Re: [DISCUSS] FLIP-301: Hybrid Shuffle supports Remote Storage

2023-03-09 Thread Yuxin Tan
Hi, Weihua,
Thanks for the questions and the ideas.

> 1. How many performance regressions would there be if we only
used remote storage?

The new architecture can support to use remote storage only, but this
FLIP target is to improve job stability. And the change in the FLIP has
been significantly complex and the goal of the first version is to update
Hybrid Shuffle to the new architecture and support remote storage as
a supplement. The performance of this version is not the first priority,
so we haven’t tested the performance of using only remote storage.
If there are indeed regressions, we will keep optimizing the performance
of the remote storages and improve it until only remote storage is
available in the production environment.

> 2. Shall we move the local data to remote storage if the producer is
finished for a long time?

I agree that it is a good idea, which can release task manager resources
more timely. But moving data from TM local disk to remote storage needs
more detailed discussion and design, and it is easier to implement it based
on the new architecture. Considering the complexity, the target focus, and
the iteration cycle of the FLIP, we decide that the details are not
included
in the first version.
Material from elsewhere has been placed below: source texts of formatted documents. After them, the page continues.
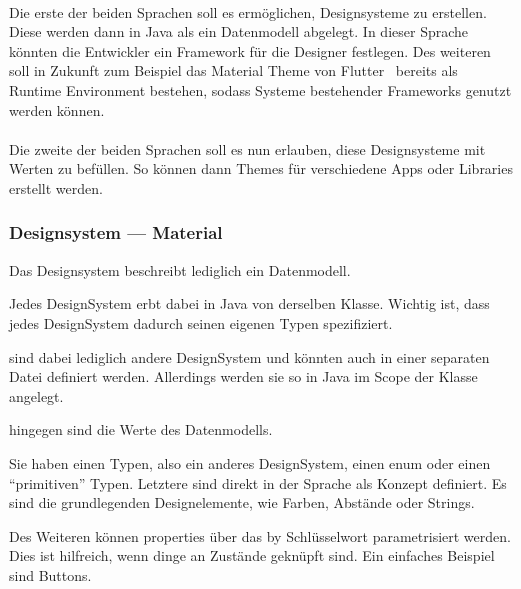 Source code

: \paragraph*{}
Die erste der beiden Sprachen soll es ermöglichen, Designsysteme zu erstellen.
Diese werden dann in Java als ein Datenmodell abgelegt.
In dieser Sprache könnten die Entwickler ein Framework für die Designer festlegen.
Des weiteren soll in Zukunft zum Beispiel das Material Theme von Flutter~\autocite{google-ireland-limited-no-date} bereits als Runtime Environment bestehen, sodass Systeme bestehender Frameworks genutzt werden können.

\paragraph*{}
Die zweite der beiden Sprachen soll es nun erlauben, diese Designsysteme mit Werten zu befüllen.
So können dann Themes für verschiedene Apps oder Libraries erstellt werden.

\subsubsection{Designsystem --- Material}
Das Designsystem beschreibt lediglich ein Datenmodell.

Jedes {\ttfamily DesignSystem} erbt dabei in Java von derselben Klasse.
Wichtig ist, dass jedes {\ttfamily DesignSystem} dadurch seinen eigenen Typen spezifiziert.

 sind dabei lediglich andere {\ttfamily DesignSystem} und könnten auch in einer separaten Datei definiert werden.
Allerdings werden sie so in Java im Scope der Klasse angelegt.

 hingegen sind die Werte des Datenmodells.

Sie haben einen Typen, also ein anderes {\ttfamily DesignSystem}, einen {\ttfamily enum} oder einen \enquote{primitiven} Typen.
Letztere sind direkt in der Sprache als Konzept definiert.
Es sind die grundlegenden Designelemente, wie Farben, Abstände oder Strings.

Des Weiteren können {\ttfamily properties} über das {\ttfamily by} Schlüsselwort parametrisiert werden.
Dies ist hilfreich, wenn dinge an Zustände geknüpft sind.
Ein einfaches Beispiel sind Buttons.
We will extend and implement them in the subsequent
versions.

Best,
Yuxin


Weihua Hu  于2023年3月9日周四 11:22写道:

> Hi, Yuxin
>
> Thanks for driving this FLIP.
>
> The remote storage shuffle could improve the stability of Batch jobs.
>
> In our internal scenario, we use a hybrid cluster to run both
> Streaming(high priority)
> and Batch jobs(low priority). When there is not enough resources(such as
> cpu usage
> reaches a threshold), the batch containers will be evicted. So this will
> cause some re-run
> of batch tasks.
>
> It would be a great help if the remote storage could address this. So I
> have a few questions.
>
> 1. How many performance regressions would there be if we only used remote
> storage?
>
> 2. In current design, the shuffle data segment will write to one kind of
> storage tier.
> Shall we move the local data to remote storage if the producer is finished
> for a long time?
> So we can release the idle task manager with no shuffle data on it. This
> may help to reduce
> the resource usage when producer parallelism is larger than consume.
>
> Best,
> Weihua
>
>
> On Thu, Mar 9, 2023 at 10:38 AM Yuxin Tan  wrote:
>
> > Hi, Junrui,
> > Thanks for the suggestions and ideas.
> >
> > > If they are fixed, I suggest that FLIP could provide clearer
> > explanations.
> > I have updated the FLIP and described the segment size more clearly.
> >
> > > can we provide configuration options for users to manually adjust the
> > sizes?
> > The segment size can be configured if necessary. But considering that if
> we
> > exposed these parameters prematurely, it may be difficult to modify the
> > implementation later because the user has already used the configs. We
> > can make these internal configs or fixed values when implementing the
> first
> > version, I think we can use either of these two ways, because they are
> > internal and do not affect the public APIs.
> >
> > Best,
> > Yuxin
> >
> >
> > Junrui Lee  于2023年3月8日周三 00:24写道:
> >
> > > Hi Yuxin,
> > >
> > > This FLIP looks quite reasonable. Flink can solve the problem of Batch
> > > shuffle by
> > > combining local and remote storage, and can use fixed local disks for
> > > better performance
> > >  in most scenarios, while using remote storage as a supplement when
> local
> > > disks are not
> > >  sufficient, avoiding wasteful costs and poor job stability. Moreover,
> > the
> > > solution also
> > > considers the issue of dynamic switching, which can automatically
> switch
> > to
> > > remote
> > > storage when the local disk is full, saving costs, and automatically
> > switch
> > > back when
> > > there is available space on the local disk.
> > >
> > > As Wencong Liu stated, an appropriate segment size is essential, as it
> > can
> > > significantly
> > > affect shuffle performance. I also agree that the first version should
> > > focus mainly on the
> > > design and implementation. However, I have a small question about
> FLIP. I
> > > did not see
> > > any information regarding the segment size of memory, local disk, and
> > > remote storage
> > > in this FLIP. Are these three values fixed at present? If they are
> > fixed, I
> > > suggest that FLIP
> > > could provide clearer explanations. Moreover, although a dynamic
> segment
> > > size
> > > mechanism is not necessary at the moment, can we provide configuration
> > > options for users
> > >  to manually adjust these sizes? I think it might be useful.
> > >
> > > Best,
> > > Junrui.
> > >
> > > Yuxin Tan  于2023年3月7日周二 20:14写道:
> > >
> > > > Thanks for joining the discussion.
> > > >
> > > > @weijie guo
> > > > > 1. How to optimize the broadcast result partition?
> > > > For the partitions with multi-consumers, e.g., broadcast result
> > > partition,
> > > > partition reuse,
> > 

Re: [DISCUSS] FLIP-301: Hybrid Shuffle supports Remote Storage

2023-03-08 Thread Weihua Hu
Hi, Yuxin

Thanks for driving this FLIP.

The remote storage shuffle could improve the stability of Batch jobs.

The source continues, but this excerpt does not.